Tuesday, 26 March 2013

Lies, Damned Lies, and PDO

I'll preface this entry by saying that no, I'm not going to rail against the PDO machine. Unsustainable percentages due to randomness are a part of hockey, and regression toward the mean has been proven and demonstrated by people much smarter than myself (like the 2011-12 Minnesota Wild. Minus the "smarter" part). This purpose of this post is to address some inaccuracies I think surround PDO, as well as look at some of the concerns I have with leaning so heavily on one metric as an indicator of "luck." With that out of the way, let's get down to business.

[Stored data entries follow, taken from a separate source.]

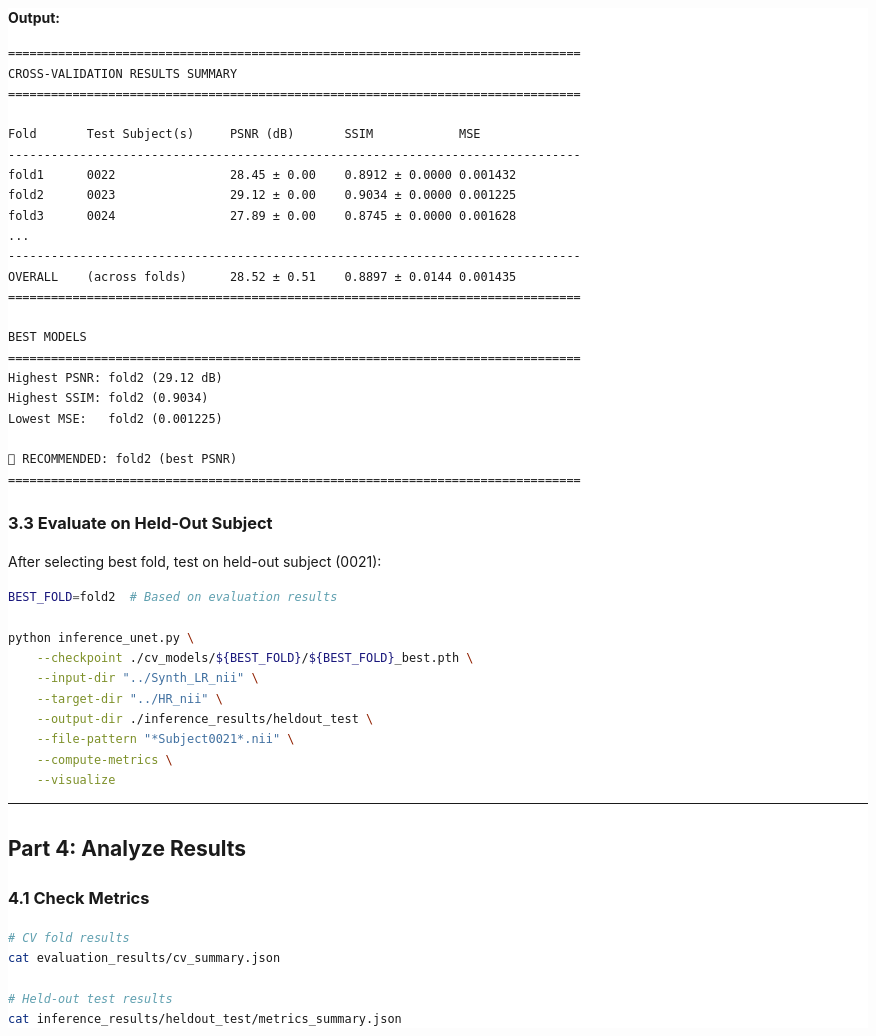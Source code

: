 **Output:**
```
================================================================================
CROSS-VALIDATION RESULTS SUMMARY
================================================================================

Fold       Test Subject(s)     PSNR (dB)       SSIM            MSE            
--------------------------------------------------------------------------------
fold1      0022                28.45 ± 0.00    0.8912 ± 0.0000 0.001432
fold2      0023                29.12 ± 0.00    0.9034 ± 0.0000 0.001225
fold3      0024                27.89 ± 0.00    0.8745 ± 0.0000 0.001628
...
--------------------------------------------------------------------------------
OVERALL    (across folds)      28.52 ± 0.51    0.8897 ± 0.0144 0.001435
================================================================================

BEST MODELS
================================================================================
Highest PSNR: fold2 (29.12 dB)
Highest SSIM: fold2 (0.9034)
Lowest MSE:   fold2 (0.001225)

🎯 RECOMMENDED: fold2 (best PSNR)
================================================================================
```

### 3.3 Evaluate on Held-Out Subject

After selecting best fold, test on held-out subject (0021):

```bash
BEST_FOLD=fold2  # Based on evaluation results

python inference_unet.py \
    --checkpoint ./cv_models/${BEST_FOLD}/${BEST_FOLD}_best.pth \
    --input-dir "../Synth_LR_nii" \
    --target-dir "../HR_nii" \
    --output-dir ./inference_results/heldout_test \
    --file-pattern "*Subject0021*.nii" \
    --compute-metrics \
    --visualize
```

---

## Part 4: Analyze Results

### 4.1 Check Metrics

```bash
# CV fold results
cat evaluation_results/cv_summary.json

# Held-out test results
cat inference_results/heldout_test/metrics_summary.json
```
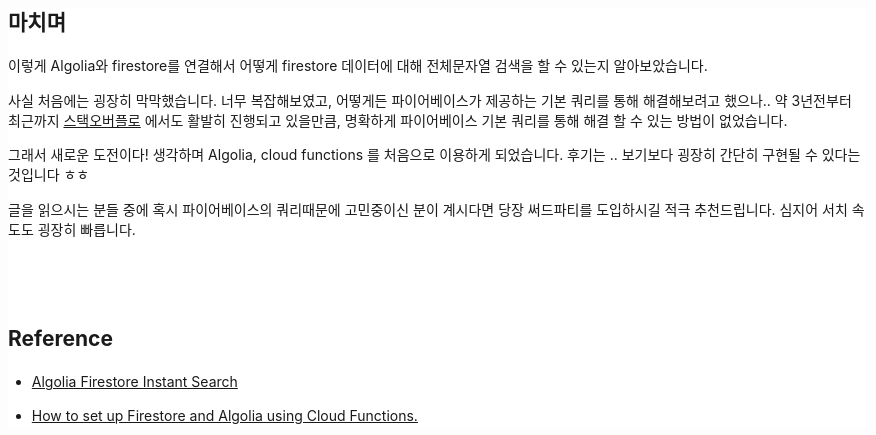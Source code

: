 ## 마치며

이렇게 Algolia와 firestore를 연결해서 어떻게 firestore 데이터에 대해 전체문자열 검색을 할 수 있는지 알아보았습니다. <br/>

사실 처음에는 굉장히 막막했습니다. 너무 복잡해보였고, 어떻게든 파이어베이스가 제공하는 기본 쿼리를 통해 해결해보려고 했으나.. 약 3년전부터 최근까지 [스택오버플로](https://stackoverflow.com/questions/46568142/google-firestore-query-on-substring-of-a-property-value-text-search/52715590#52715590) 에서도 활발히 진행되고 있을만큼, 명확하게 파이어베이스 기본 쿼리를 통해 해결 할 수 있는 방법이 없었습니다. <br/>

그래서 새로운 도전이다! 생각하며 Algolia, cloud functions 를 처음으로 이용하게 되었습니다. 후기는 .. 보기보다 굉장히 간단히 구현될 수 있다는 것입니다 ㅎㅎ<br/>

글을 읽으시는 분들 중에 혹시 파이어베이스의 쿼리때문에 고민중이신 분이 계시다면 당장 써드파티를 도입하시길 적극 추천드립니다. 심지어 서치 속도도 굉장히 빠릅니다.

<br/>

<br/>

## Reference

- [Algolia Firestore Instant Search](https://www.youtube.com/watch?v=3Z0V3cvgns8&ab_channel=Fireship)

- [How to set up Firestore and Algolia using Cloud Functions.](https://medium.com/@soares.rfarias/how-to-set-up-firestore-and-algolia-319fcf2c0d37)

This post was inspired in part by something Justin Bourne wondered yesterday:
Which provoked this response from one Rob Pizzola:
Well, to me at least, there are a couple of things wrong with this. The first being that while PDO may be a good indicator of team luck, it's not necessarily a good indicator of individual player luck. This is primarily because on-ice shooting% and on-ice save% are completely unrelated to one another. This should just be common sense. How a goalie performs at one end of the ice should have no bearing on how the goalie at the other end of the ice performs since they're 200 feet apart at basically all times. If you're unconvinced, I have a graph to prove it!

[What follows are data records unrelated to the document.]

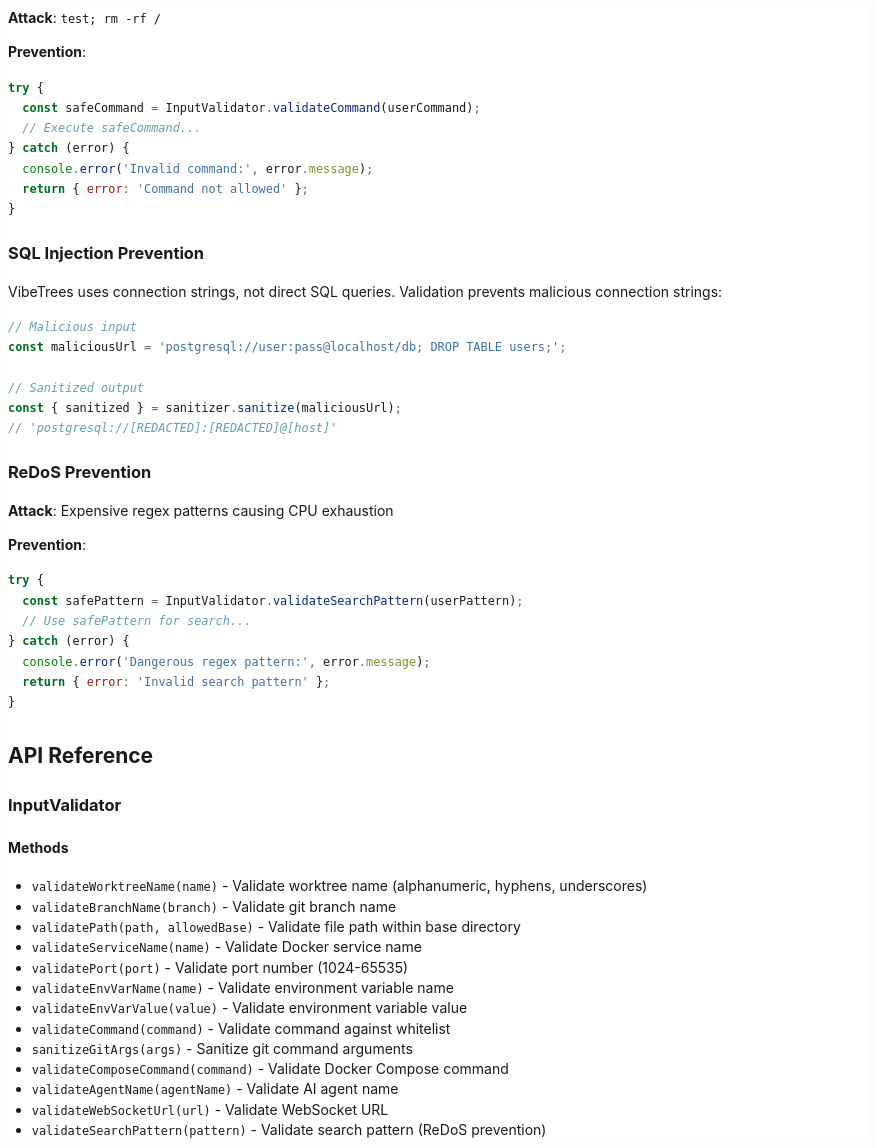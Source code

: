 **Attack**: `test; rm -rf /`

**Prevention**:
```javascript
try {
  const safeCommand = InputValidator.validateCommand(userCommand);
  // Execute safeCommand...
} catch (error) {
  console.error('Invalid command:', error.message);
  return { error: 'Command not allowed' };
}
```

### SQL Injection Prevention

VibeTrees uses connection strings, not direct SQL queries. Validation prevents malicious connection strings:

```javascript
// Malicious input
const maliciousUrl = 'postgresql://user:pass@localhost/db; DROP TABLE users;';

// Sanitized output
const { sanitized } = sanitizer.sanitize(maliciousUrl);
// 'postgresql://[REDACTED]:[REDACTED]@[host]'
```

### ReDoS Prevention

**Attack**: Expensive regex patterns causing CPU exhaustion

**Prevention**:
```javascript
try {
  const safePattern = InputValidator.validateSearchPattern(userPattern);
  // Use safePattern for search...
} catch (error) {
  console.error('Dangerous regex pattern:', error.message);
  return { error: 'Invalid search pattern' };
}
```

## API Reference

### InputValidator

#### Methods

- `validateWorktreeName(name)` - Validate worktree name (alphanumeric, hyphens, underscores)
- `validateBranchName(branch)` - Validate git branch name
- `validatePath(path, allowedBase)` - Validate file path within base directory
- `validateServiceName(name)` - Validate Docker service name
- `validatePort(port)` - Validate port number (1024-65535)
- `validateEnvVarName(name)` - Validate environment variable name
- `validateEnvVarValue(value)` - Validate environment variable value
- `validateCommand(command)` - Validate command against whitelist
- `sanitizeGitArgs(args)` - Sanitize git command arguments
- `validateComposeCommand(command)` - Validate Docker Compose command
- `validateAgentName(agentName)` - Validate AI agent name
- `validateWebSocketUrl(url)` - Validate WebSocket URL
- `validateSearchPattern(pattern)` - Validate search pattern (ReDoS prevention)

Relationship between team Shooting% and Save% for all teams between 2007-2008 to 2011-2012
As shown by the graph, your shooting and goaltending have nothing to do with one another. Your goalie is going to have his mean save%, and your shooters are going to shoot at some mean shooting%. On a team level, this really is irrelevant. PDO is meant to measure how much of a team's goal differential is due to random variance, rather than more demonstrably sustainable abilities like puck possession, and for the most part, others have shown it does that quite nicely.

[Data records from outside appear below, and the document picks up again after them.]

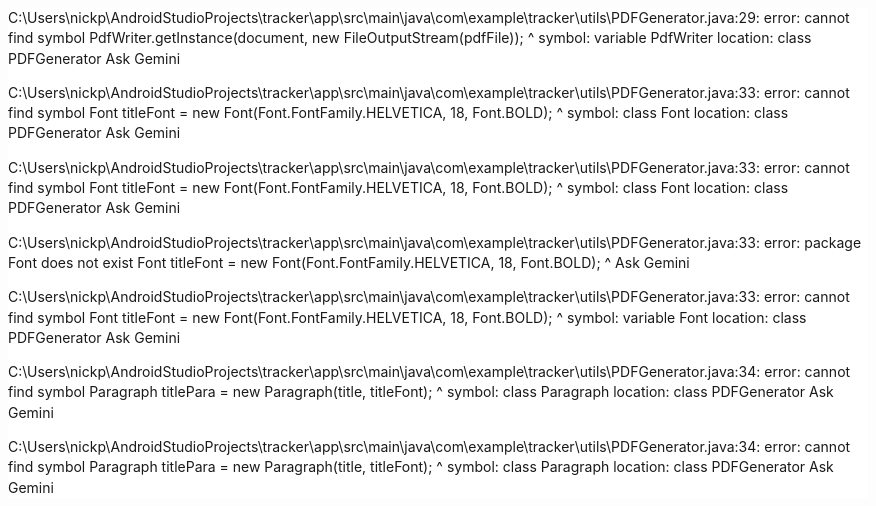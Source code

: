 C:\Users\nickp\AndroidStudioProjects\tracker\app\src\main\java\com\example\tracker\utils\PDFGenerator.java:29: error: cannot find symbol
            PdfWriter.getInstance(document, new FileOutputStream(pdfFile));
            ^
  symbol:   variable PdfWriter
  location: class PDFGenerator
Ask Gemini

C:\Users\nickp\AndroidStudioProjects\tracker\app\src\main\java\com\example\tracker\utils\PDFGenerator.java:33: error: cannot find symbol
            Font titleFont = new Font(Font.FontFamily.HELVETICA, 18, Font.BOLD);
            ^
  symbol:   class Font
  location: class PDFGenerator
Ask Gemini

C:\Users\nickp\AndroidStudioProjects\tracker\app\src\main\java\com\example\tracker\utils\PDFGenerator.java:33: error: cannot find symbol
            Font titleFont = new Font(Font.FontFamily.HELVETICA, 18, Font.BOLD);
                                 ^
  symbol:   class Font
  location: class PDFGenerator
Ask Gemini

C:\Users\nickp\AndroidStudioProjects\tracker\app\src\main\java\com\example\tracker\utils\PDFGenerator.java:33: error: package Font does not exist
            Font titleFont = new Font(Font.FontFamily.HELVETICA, 18, Font.BOLD);
                                          ^
Ask Gemini

C:\Users\nickp\AndroidStudioProjects\tracker\app\src\main\java\com\example\tracker\utils\PDFGenerator.java:33: error: cannot find symbol
            Font titleFont = new Font(Font.FontFamily.HELVETICA, 18, Font.BOLD);
                                                                     ^
  symbol:   variable Font
  location: class PDFGenerator
Ask Gemini

C:\Users\nickp\AndroidStudioProjects\tracker\app\src\main\java\com\example\tracker\utils\PDFGenerator.java:34: error: cannot find symbol
            Paragraph titlePara = new Paragraph(title, titleFont);
            ^
  symbol:   class Paragraph
  location: class PDFGenerator
Ask Gemini

C:\Users\nickp\AndroidStudioProjects\tracker\app\src\main\java\com\example\tracker\utils\PDFGenerator.java:34: error: cannot find symbol
            Paragraph titlePara = new Paragraph(title, titleFont);
                                      ^
  symbol:   class Paragraph
  location: class PDFGenerator
Ask Gemini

The problem starts when PDO is used to explain individual output, like the Pizzola quote above. Comparing Seguin's behindthenet.ca stat lines over his young career, you'll quickly see why his PDO this season is so high:

Top row is 2013, bottom row is rookie season in 2010-2011
What Seguin's benefiting from this year is an unusually high on-ice save%. Now, Tuukka Rask sports an impressive .927 at evens for his career (that's Roberto Luongo territory), so a higher on-ice save% than normal should be expected. Compared to last year, Seguin's higher PDO is being driven by a factor he has basically no control over.

So this season, he's experiencing a boost in Corsi, a higher on-ice shooting%, an elevated PDO, but a decline in production from 2.69 EV pts/60 last year to 2.26 EV pts/60 this season. Just from looking at PDO, Seguin should be having good luck, and instead his actual even-strength output is down across the board. PDO does not capture why, nor does it show that he's actually getting lucky in the offensive end of the ice. Therefore, it cannot be concluded that his production will change either way based solely on a high PDO.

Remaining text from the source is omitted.